Professor Brake argues against that assumption. She thinks that other kinds of relationships and social circles, such as friendships and care networks, should not be valued less than romantic relationships.
Though growing in popularity, the valuing of many different kinds of relationships and families and life paths is still an idea that meets with considerable resistance. A new and important report recently released by the think tank, Family Story, documents the ways in which marriage has come to be privileged and promoted as the ideal family form, even as fewer and fewer people get married or have children.
Elsewhere, I described some of the key take-aways from the report, “The Case Against Marriage Fundamentalism: Embracing Family Justice for All.” Here, I want to describe the values espoused in the Family Story report, and the principles of family justice that follow from those values.
Values at the Core of Justice for All
“The Case Against Marriage Fundamentalism” argues that respect for all of our relationships, families, and life paths is built on four core values.
1. Equality “requires the reduction of social and economic inequality within relationships and between family types, as well as legal equality among different types of families and relationships.”
2. Autonomy “requires making it possible for people to freely choose their relationships and family types—including, but not limited to, marriage—by reducing structural and other barriers that stand in the way.”
3. Interdependence “means acknowledging we are all interconnected and dependent on countless other people (not just ones to whom we are biologically related or with whom we have a legally recognized relationship).”
4. Care “requires acknowledging all the ways that these different forms of relationships are supportive and meaningful, and the positive impact they can have on our lives and well-being.”
Principles of Family, Relationship, and Lifestyle Justice
The conclusion of the report spells out the principles of family justice. They include:
There is no hierarchy; stop saying that certain people, relationships, or families are better than others
- “A person’s marital status, relationship status, and living arrangements say nothing about their character or value.”
- “Unmarried people should not be treated as less mature, less valuable, or less accomplished than married people.”
- “Families and relationships should not be ranked from best to worst based on their structure.”
- “Marriage is neither more nor less important than other close adult relationships involving care and commitment.”

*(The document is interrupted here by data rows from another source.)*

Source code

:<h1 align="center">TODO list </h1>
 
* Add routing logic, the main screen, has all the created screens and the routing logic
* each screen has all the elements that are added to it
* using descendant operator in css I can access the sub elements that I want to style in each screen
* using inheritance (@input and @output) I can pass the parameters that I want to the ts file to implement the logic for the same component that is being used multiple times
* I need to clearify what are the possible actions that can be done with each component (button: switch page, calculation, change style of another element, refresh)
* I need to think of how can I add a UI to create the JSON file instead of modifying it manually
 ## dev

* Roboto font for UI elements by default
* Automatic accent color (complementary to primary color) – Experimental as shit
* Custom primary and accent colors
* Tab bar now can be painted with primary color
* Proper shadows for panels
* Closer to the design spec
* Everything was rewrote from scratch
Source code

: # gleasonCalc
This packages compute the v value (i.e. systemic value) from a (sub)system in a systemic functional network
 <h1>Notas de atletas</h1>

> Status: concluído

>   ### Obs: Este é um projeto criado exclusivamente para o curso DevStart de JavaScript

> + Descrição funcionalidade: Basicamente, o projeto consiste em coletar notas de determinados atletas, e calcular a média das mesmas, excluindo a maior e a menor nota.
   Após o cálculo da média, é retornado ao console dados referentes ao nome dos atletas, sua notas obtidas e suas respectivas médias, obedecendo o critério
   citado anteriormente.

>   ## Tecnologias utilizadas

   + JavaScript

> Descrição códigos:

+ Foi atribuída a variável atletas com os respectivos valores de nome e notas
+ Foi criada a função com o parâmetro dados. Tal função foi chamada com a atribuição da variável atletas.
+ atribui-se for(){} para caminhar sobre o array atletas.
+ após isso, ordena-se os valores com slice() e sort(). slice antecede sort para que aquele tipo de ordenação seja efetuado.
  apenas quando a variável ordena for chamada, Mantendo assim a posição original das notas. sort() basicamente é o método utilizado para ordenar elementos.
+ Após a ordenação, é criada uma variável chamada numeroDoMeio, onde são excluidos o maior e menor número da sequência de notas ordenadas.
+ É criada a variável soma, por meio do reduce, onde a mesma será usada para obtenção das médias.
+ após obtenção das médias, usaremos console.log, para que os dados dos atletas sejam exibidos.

There are lots of ways to create a family
- “Neither children nor marriage are necessary to create family.”
- “Co-residence is not necessary to create relationships of commitment and care.”
People who live in ways that are not normative (or not perceived as normative) deserve respect
- “There will always be people who prefer to live alone, to not have children, or otherwise opt to live their lives in ways that are not consistent with whatever the norm is at the time.”
- “None of this is a reflection of their self-worth, and they all have a right to equal respect and concern.”
- “An adult’s ability to freely choose a particular relationship status or living arrangement should not be restricted or blocked.”
For children, relationship quality matters more than the other factors that get so much attention
- “Children do not need to live under the same roof as a same-gender parent (or same-gender role model) for proper development.”
- “Children flourish in a variety of family types and living arrangements.”
- “Relationship quality is more important than household structure.” (Examples of different household structures include single-parent families and nuclear families. This principle means that having a loving and secure relationship with a parent is more important to children’s well-being than whether they have one parent or two, whether their parents are married, or whether their parents live under the same roof.)
Family Story maintains that the marriage fundamentalists, who believe that “a family composed of a man and a woman in their first marriage is 'the best’ or ‘ideal’ type of family, especially for children,” have promoted their ideas by distorting and weaponizing social science research. I have spent much of the past two decades critiquing that research and explaining what it really does show. It is good to have other prominent voices joining in.